▸ **YOUR INSTRUCTIONS**
Where the word "install" shows up in the entries below, please copy the whole line.

+++ RECORDS FOR THIS EXERCISE +++

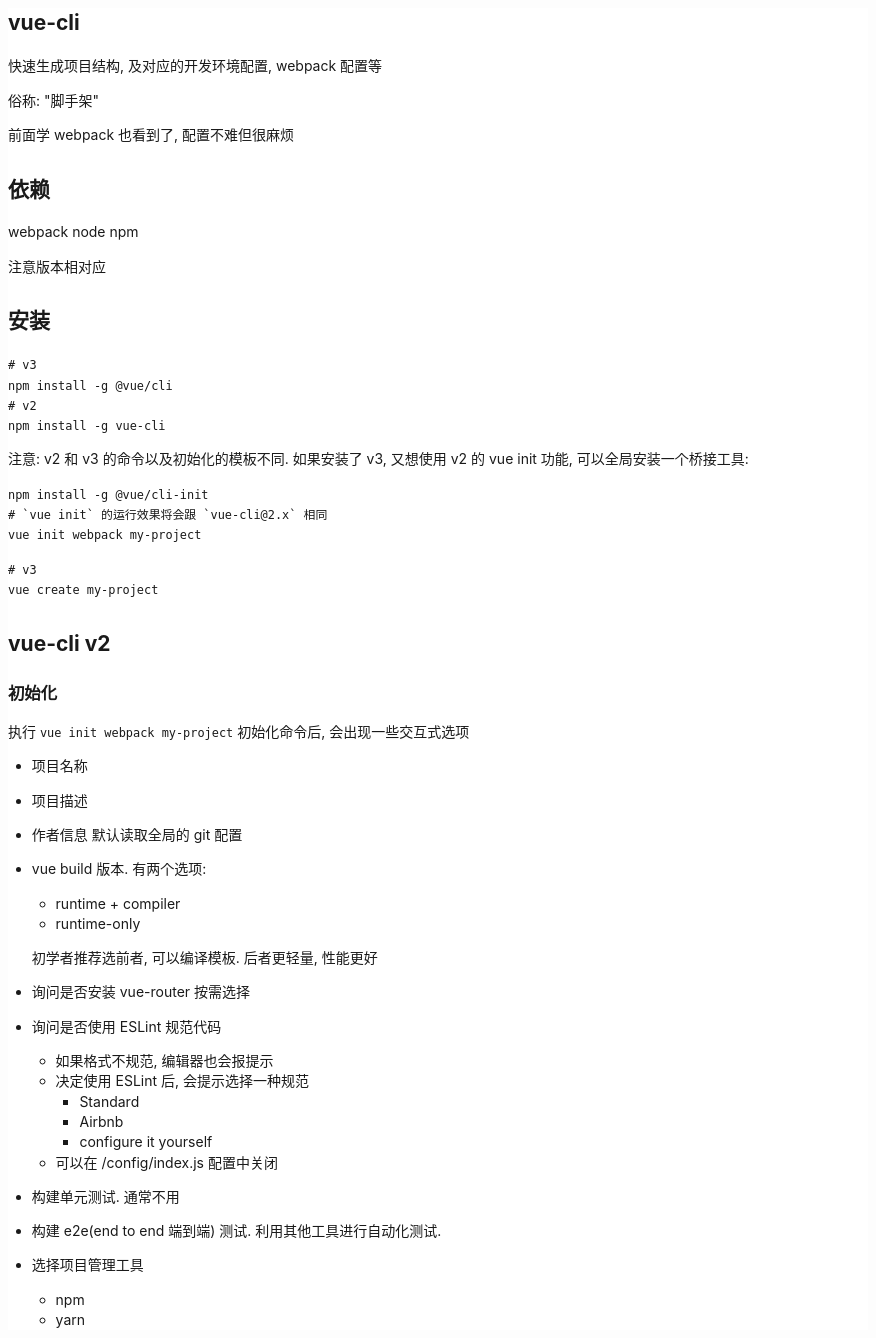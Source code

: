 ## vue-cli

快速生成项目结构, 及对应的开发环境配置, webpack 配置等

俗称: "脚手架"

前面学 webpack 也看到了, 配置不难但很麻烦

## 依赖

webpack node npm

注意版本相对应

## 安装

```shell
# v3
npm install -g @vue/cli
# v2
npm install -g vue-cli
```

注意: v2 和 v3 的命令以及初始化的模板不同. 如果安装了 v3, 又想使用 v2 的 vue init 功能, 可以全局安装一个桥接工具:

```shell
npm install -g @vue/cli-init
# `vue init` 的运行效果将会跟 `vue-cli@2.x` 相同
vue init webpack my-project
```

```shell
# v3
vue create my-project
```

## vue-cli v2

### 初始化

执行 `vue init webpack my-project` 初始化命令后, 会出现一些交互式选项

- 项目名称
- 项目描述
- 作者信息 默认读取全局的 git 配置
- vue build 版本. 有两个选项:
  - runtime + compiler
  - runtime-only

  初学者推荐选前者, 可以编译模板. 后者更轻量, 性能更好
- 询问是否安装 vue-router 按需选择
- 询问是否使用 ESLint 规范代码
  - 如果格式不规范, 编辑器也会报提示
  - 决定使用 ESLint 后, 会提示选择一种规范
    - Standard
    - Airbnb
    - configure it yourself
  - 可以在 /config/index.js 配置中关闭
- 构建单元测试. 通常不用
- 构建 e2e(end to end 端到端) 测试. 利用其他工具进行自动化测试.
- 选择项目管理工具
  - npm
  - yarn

+++
+++ RECORDS FOR THIS EXERCISE +++

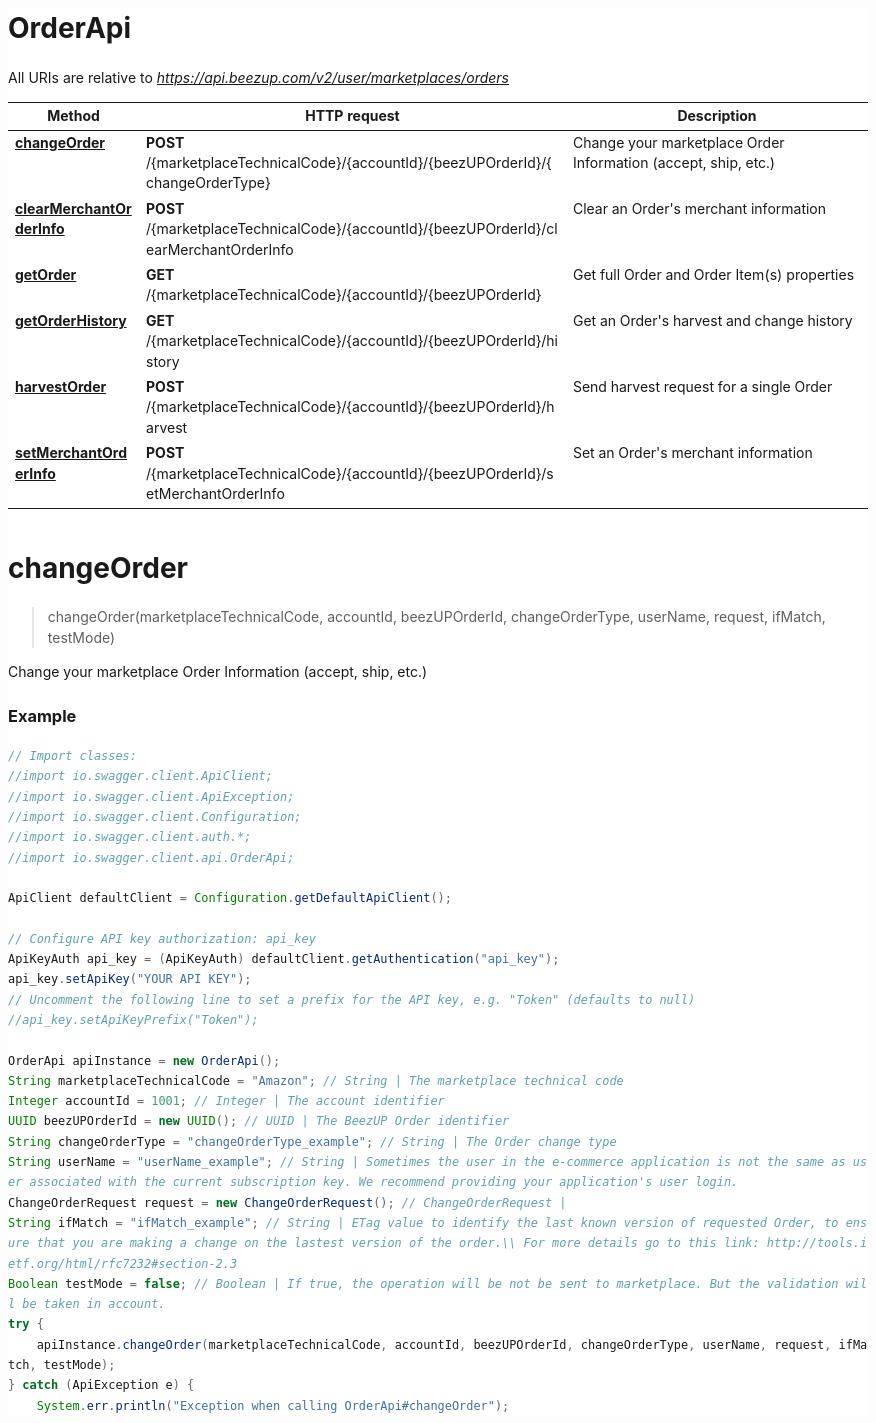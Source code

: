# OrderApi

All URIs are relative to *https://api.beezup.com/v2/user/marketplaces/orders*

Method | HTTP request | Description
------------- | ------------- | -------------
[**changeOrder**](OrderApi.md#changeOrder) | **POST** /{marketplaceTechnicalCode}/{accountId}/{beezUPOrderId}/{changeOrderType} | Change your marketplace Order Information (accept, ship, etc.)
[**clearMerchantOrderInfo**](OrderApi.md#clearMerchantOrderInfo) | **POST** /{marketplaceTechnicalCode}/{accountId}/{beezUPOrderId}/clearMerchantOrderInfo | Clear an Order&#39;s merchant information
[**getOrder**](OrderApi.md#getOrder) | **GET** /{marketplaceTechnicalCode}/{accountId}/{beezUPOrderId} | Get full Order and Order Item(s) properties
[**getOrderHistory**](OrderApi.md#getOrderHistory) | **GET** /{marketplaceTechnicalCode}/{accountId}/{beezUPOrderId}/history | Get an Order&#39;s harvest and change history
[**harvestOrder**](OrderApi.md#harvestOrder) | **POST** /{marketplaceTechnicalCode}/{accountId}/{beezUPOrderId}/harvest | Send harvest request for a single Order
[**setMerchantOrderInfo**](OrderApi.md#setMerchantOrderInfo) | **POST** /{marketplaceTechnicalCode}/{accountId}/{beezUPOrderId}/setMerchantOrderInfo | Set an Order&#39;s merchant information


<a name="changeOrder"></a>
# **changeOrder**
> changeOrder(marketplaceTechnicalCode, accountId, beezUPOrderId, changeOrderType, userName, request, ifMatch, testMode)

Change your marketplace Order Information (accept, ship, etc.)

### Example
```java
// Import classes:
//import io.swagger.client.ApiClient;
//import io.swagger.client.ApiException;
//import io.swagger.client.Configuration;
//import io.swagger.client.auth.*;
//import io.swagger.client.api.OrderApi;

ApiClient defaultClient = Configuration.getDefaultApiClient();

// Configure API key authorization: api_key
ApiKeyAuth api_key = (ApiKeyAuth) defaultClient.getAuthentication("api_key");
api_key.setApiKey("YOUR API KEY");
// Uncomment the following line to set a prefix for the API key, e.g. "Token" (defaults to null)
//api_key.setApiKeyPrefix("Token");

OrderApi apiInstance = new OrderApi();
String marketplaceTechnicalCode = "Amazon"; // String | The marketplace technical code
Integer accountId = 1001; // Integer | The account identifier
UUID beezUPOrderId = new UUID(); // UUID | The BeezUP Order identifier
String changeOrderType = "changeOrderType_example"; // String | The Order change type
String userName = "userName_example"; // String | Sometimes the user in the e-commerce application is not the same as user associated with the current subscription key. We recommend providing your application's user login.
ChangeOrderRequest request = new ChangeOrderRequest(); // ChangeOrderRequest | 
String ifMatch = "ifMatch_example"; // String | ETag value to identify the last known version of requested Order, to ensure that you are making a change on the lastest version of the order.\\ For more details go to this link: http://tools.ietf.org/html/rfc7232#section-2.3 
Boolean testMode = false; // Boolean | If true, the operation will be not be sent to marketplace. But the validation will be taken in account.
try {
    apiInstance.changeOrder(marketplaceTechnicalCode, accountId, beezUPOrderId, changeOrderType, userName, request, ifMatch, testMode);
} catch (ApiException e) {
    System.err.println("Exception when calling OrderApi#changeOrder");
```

+++
+++ RECORDS FOR THIS EXERCISE +++

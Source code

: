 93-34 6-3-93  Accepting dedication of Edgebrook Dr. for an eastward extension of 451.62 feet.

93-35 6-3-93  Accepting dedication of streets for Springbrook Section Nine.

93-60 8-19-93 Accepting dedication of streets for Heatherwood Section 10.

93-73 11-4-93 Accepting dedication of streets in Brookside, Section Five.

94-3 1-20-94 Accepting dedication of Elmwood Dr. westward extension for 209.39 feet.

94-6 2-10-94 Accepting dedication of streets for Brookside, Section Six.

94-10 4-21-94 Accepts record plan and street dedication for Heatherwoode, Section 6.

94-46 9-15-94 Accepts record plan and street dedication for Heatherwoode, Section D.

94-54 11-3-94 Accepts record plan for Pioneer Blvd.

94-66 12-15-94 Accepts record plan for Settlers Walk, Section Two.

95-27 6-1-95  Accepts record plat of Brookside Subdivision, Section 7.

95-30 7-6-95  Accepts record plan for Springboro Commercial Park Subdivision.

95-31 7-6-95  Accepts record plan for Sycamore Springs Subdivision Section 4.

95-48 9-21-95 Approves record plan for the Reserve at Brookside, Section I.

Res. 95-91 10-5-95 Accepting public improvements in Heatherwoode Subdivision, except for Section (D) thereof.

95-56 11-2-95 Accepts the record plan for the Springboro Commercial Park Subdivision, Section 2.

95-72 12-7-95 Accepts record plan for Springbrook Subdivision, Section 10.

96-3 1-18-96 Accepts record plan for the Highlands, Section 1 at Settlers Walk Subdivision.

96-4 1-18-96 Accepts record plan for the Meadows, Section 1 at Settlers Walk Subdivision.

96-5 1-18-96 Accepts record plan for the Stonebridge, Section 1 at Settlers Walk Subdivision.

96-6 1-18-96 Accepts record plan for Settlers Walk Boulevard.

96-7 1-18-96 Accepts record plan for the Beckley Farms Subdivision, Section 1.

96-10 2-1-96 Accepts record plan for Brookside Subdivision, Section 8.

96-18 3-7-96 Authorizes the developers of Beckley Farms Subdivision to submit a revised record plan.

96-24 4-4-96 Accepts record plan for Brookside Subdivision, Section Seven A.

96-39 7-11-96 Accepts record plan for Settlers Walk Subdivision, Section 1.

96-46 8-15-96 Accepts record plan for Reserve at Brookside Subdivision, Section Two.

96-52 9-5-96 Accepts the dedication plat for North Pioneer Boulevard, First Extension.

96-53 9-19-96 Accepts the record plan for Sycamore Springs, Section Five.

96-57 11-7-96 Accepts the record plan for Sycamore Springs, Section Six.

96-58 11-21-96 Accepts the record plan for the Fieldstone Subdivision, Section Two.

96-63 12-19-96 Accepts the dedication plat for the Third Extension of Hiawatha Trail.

+++

▸ **TASK SOLUTION**
npm install -g @vue/cli
npm install -g vue-cli
npm install -g @vue/cli-init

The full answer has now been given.